Prominent member of the Beghard community

Nicholas of Basel (1308 - c. 1395) was a prominent member of the Beghard community, who travelled widely as a missionary and propagated the teachings of his sect.

==Life==
Nicholas of Basel was born at Basel, Switzerland, in 1308. The son of a rich merchant, he inherited substantial wealth. His life of pleasure was interrupted by a spiritual experience, after which he became a devout religious teacher. Nicholas was called by his followers the "Great Layman" or the "Great Friend of God". This has led to some confusion that he was a leader of the 14th century lay mystical society the Friends of God, although this has been discounted. Nicholas' teachings that, although not ordained, he had the authority to use episcopal and priestly powers, that submission to his direction was necessary for attaining spiritual perfection, and that his followers could not sin even though they committed crimes or disobeyed both Church and pope were at odds with those of the Dominican-inspired Friends of God.

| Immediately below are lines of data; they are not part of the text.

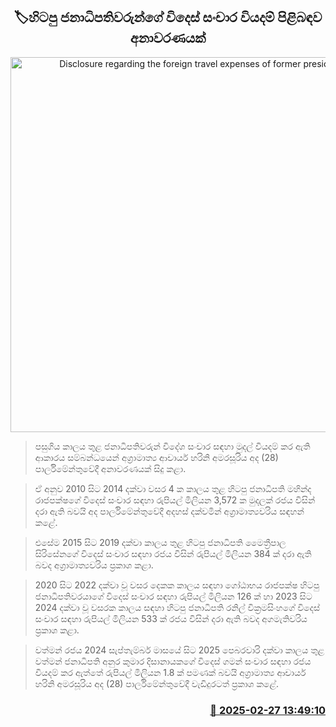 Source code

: <p align='center'><b><h2 align='center' title='Disclosure regarding the foreign travel expenses of former presidents'>🏷හිටපු ජනාධිපතිවරුන්​ගේ විදෙස් සංචාර වියදම් පිළිබඳව අනාවරණයක් </h2></b></p>
<p align='center'><img src='https://helakuru.sgp1.cdn.digitaloceanspaces.com/esana/images/lib/akd-rw.jpg' width='600' alt='Disclosure regarding the foreign travel expenses of former presidents'></p>

> පසුගිය කාලය තුළ ජනාධිපතිවරුන් විදේශ සංචාර සඳහා මුදල් වියදම් කර ඇති ආකාරය සම්බන්ධයෙන් අග්‍රාමාත්‍ය ආචාර්ය හරිනි අමරසූරිය අද (28) පාර්ලිමේන්තුවේදී අනාවරණයක් සිදු කළා.

> ඒ අනුව 2010 සිට 2014 දක්වා වසර 4 ක කාලය තුළ හිටපු ජනාධිපති මහින්ද රාජපක්ෂගේ විදෙස් සංචාර සඳහා රුපියල් මිලියන 3,572 ක මුදලක් රජය විසින් දරා ඇති බවයි අද පාර්ලිමේන්තුවේදී අදහස් දක්වමින් අග්‍රාමාත්‍යවරිය සඳහන් කළේ.

> එසේම 2015 සිට 2019 දක්වා කාලය තුළ හිටපු ජනාධිපති මෛත්‍රීපාල සිරිසේනගේ විදෙස් සංචාර සඳහා රජය විසින් රුපියල් මිලියන 384 ක් දරා ඇති බවද අග්‍රාමාත්‍යවරිය ප්‍රකාශ කළා.

> 2020 සිට 2022 දක්වා වූ වසර දෙකක කාලය සඳහා ගෝඨාභය රාජපක්ෂ හිටපු ජනාධිපතිවරයාගේ විදෙස් සංචාර සඳහා රුපියල් මිලියන 126 ක් හා 2023 සිට 2024 දක්වා වූ වසරක කාලය සඳහා හිටපු ජනාධිපති රනිල් වික්‍රමසිංහ​ගේ විදෙස් සංචාර සඳහා රුපියල් මිලියන 533 ක් රජය විසින් දරා ඇති බවද අගමැතිවරිය ප්‍රකාශ කළා.

> වත්මන් රජය 2024 සැප්තැම්බර් මාසයේ සිට 2025 පෙබරවාරි දක්වා කාලය තුළ වත්මන් ජනාධිපති අනුර කුමාර දිසානායකගේ විදෙස් ගමන් සංචාර සඳහා රජය වියදම් කර ඇත්තේ රුපියල් මිලියන 1.8 ක් පමණක් බවයි අග්‍රාමාත්‍ය ආචාර්ය හරිනි අමරසූරිය අද (28) පාර්ලිමේන්තුවේදී වැඩිදුරටත් ප්‍රකාශ කළේ.



<h3 align='right'><a href='https://www.helakuru.lk/esana/p/107868/'>📅 2025-02-27 13:49:10</a></h3>
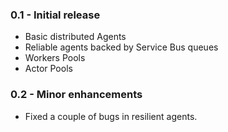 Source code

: ### 0.1 - Initial release
* Basic distributed Agents
* Reliable agents backed by Service Bus queues
* Workers Pools
* Actor Pools

### 0.2 - Minor enhancements
* Fixed a couple of bugs in resilient agents. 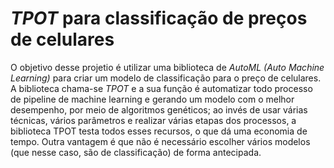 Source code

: # *TPOT* para classificação de preços de celulares

O objetivo desse projetio é utilizar uma biblioteca de *AutoML (Auto Machine Learning)* para criar um modelo de classificação para o preço de celulares. A biblioteca chama-se 
*TPOT* e a sua função é automatizar todo processo de pipeline de machine learning e gerando um modelo com o melhor desempenho, por meio de algoritmos genéticos;
ao invés de usar várias técnicas, vários parâmetros e realizar várias etapas dos processos, a biblioteca TPOT testa todos esses recursos, o que dá uma economia de tempo.
Outra vantagem é que não é necessário escolher vários modelos (que nesse caso, são de classificação) de forma antecipada.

His teachings are akin to some of the more radical Beghards and the Brethren of the Free Spirit.

Though vigorously sought after by the Inquisition, he eluded its agents for many years until around 1395, he was seized in Vienna, and burned at the stake as a heretic, together with two of his followers, John and James.

A considerable legend has attached itself to Nicholas through the persistent but mistaken identification of him with the mysterious "Friend of God from the Oberland," the "double" of Rulman Merswin, the Strasbourg banker who was one of the leaders of the 14th-century German mystics known as the Friends of God.